• Data in this exercise
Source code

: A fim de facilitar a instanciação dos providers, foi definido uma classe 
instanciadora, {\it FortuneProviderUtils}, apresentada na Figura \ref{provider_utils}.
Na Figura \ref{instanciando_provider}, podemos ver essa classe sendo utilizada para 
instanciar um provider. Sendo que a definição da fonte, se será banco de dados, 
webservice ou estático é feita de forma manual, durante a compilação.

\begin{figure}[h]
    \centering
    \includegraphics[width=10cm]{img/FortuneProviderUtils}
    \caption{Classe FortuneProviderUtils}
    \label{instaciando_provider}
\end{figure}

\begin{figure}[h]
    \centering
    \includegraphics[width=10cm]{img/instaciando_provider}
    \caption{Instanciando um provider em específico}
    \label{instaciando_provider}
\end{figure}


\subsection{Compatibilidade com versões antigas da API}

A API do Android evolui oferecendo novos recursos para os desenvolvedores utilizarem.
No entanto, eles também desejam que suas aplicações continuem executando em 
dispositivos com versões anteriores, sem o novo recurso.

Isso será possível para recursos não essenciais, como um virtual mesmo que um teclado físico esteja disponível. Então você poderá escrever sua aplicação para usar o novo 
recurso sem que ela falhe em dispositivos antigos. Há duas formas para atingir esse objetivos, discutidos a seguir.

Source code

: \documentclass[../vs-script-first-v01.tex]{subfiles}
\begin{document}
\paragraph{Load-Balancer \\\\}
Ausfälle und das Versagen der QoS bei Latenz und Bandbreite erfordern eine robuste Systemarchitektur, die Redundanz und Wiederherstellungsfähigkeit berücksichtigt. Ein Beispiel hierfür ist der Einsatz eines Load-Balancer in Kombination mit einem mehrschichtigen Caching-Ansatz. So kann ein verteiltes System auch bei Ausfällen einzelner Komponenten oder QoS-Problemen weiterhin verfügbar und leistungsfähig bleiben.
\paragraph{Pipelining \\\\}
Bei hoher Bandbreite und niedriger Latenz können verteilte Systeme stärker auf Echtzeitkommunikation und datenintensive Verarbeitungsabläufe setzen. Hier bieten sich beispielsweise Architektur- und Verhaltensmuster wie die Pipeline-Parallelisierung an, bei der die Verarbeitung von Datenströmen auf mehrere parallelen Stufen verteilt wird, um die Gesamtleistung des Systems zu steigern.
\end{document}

• What is expected
Copy out the whole listing exactly as written.

• Reply to the exercise
Source code

: A fim de facilitar a instanciação dos providers, foi definido uma classe 
instanciadora, {\it FortuneProviderUtils}, apresentada na Figura \ref{provider_utils}.
Na Figura \ref{instanciando_provider}, podemos ver essa classe sendo utilizada para 
instanciar um provider. Sendo que a definição da fonte, se será banco de dados, 
webservice ou estático é feita de forma manual, durante a compilação.

\begin{figure}[h]
    \centering
    \includegraphics[width=10cm]{img/FortuneProviderUtils}
    \caption{Classe FortuneProviderUtils}
    \label{instaciando_provider}
\end{figure}

\begin{figure}[h]
    \centering
    \includegraphics[width=10cm]{img/instaciando_provider}
    \caption{Instanciando um provider em específico}
    \label{instaciando_provider}
\end{figure}


\subsection{Compatibilidade com versões antigas da API}

A API do Android evolui oferecendo novos recursos para os desenvolvedores utilizarem.
No entanto, eles também desejam que suas aplicações continuem executando em 
dispositivos com versões anteriores, sem o novo recurso.

Isso será possível para recursos não essenciais, como um virtual mesmo que um teclado físico esteja disponível. Então você poderá escrever sua aplicação para usar o novo 
recurso sem que ela falhe em dispositivos antigos. Há duas formas para atingir esse objetivos, discutidos a seguir.

Source code

: \documentclass[../vs-script-first-v01.tex]{subfiles}
\begin{document}
\paragraph{Load-Balancer \\\\}
Ausfälle und das Versagen der QoS bei Latenz und Bandbreite erfordern eine robuste Systemarchitektur, die Redundanz und Wiederherstellungsfähigkeit berücksichtigt. Ein Beispiel hierfür ist der Einsatz eines Load-Balancer in Kombination mit einem mehrschichtigen Caching-Ansatz. So kann ein verteiltes System auch bei Ausfällen einzelner Komponenten oder QoS-Problemen weiterhin verfügbar und leistungsfähig bleiben.
\paragraph{Pipelining \\\\}
Bei hoher Bandbreite und niedriger Latenz können verteilte Systeme stärker auf Echtzeitkommunikation und datenintensive Verarbeitungsabläufe setzen. Hier bieten sich beispielsweise Architektur- und Verhaltensmuster wie die Pipeline-Parallelisierung an, bei der die Verarbeitung von Datenströmen auf mehrere parallelen Stufen verteilt wird, um die Gesamtleistung des Systems zu steigern.
\end{document}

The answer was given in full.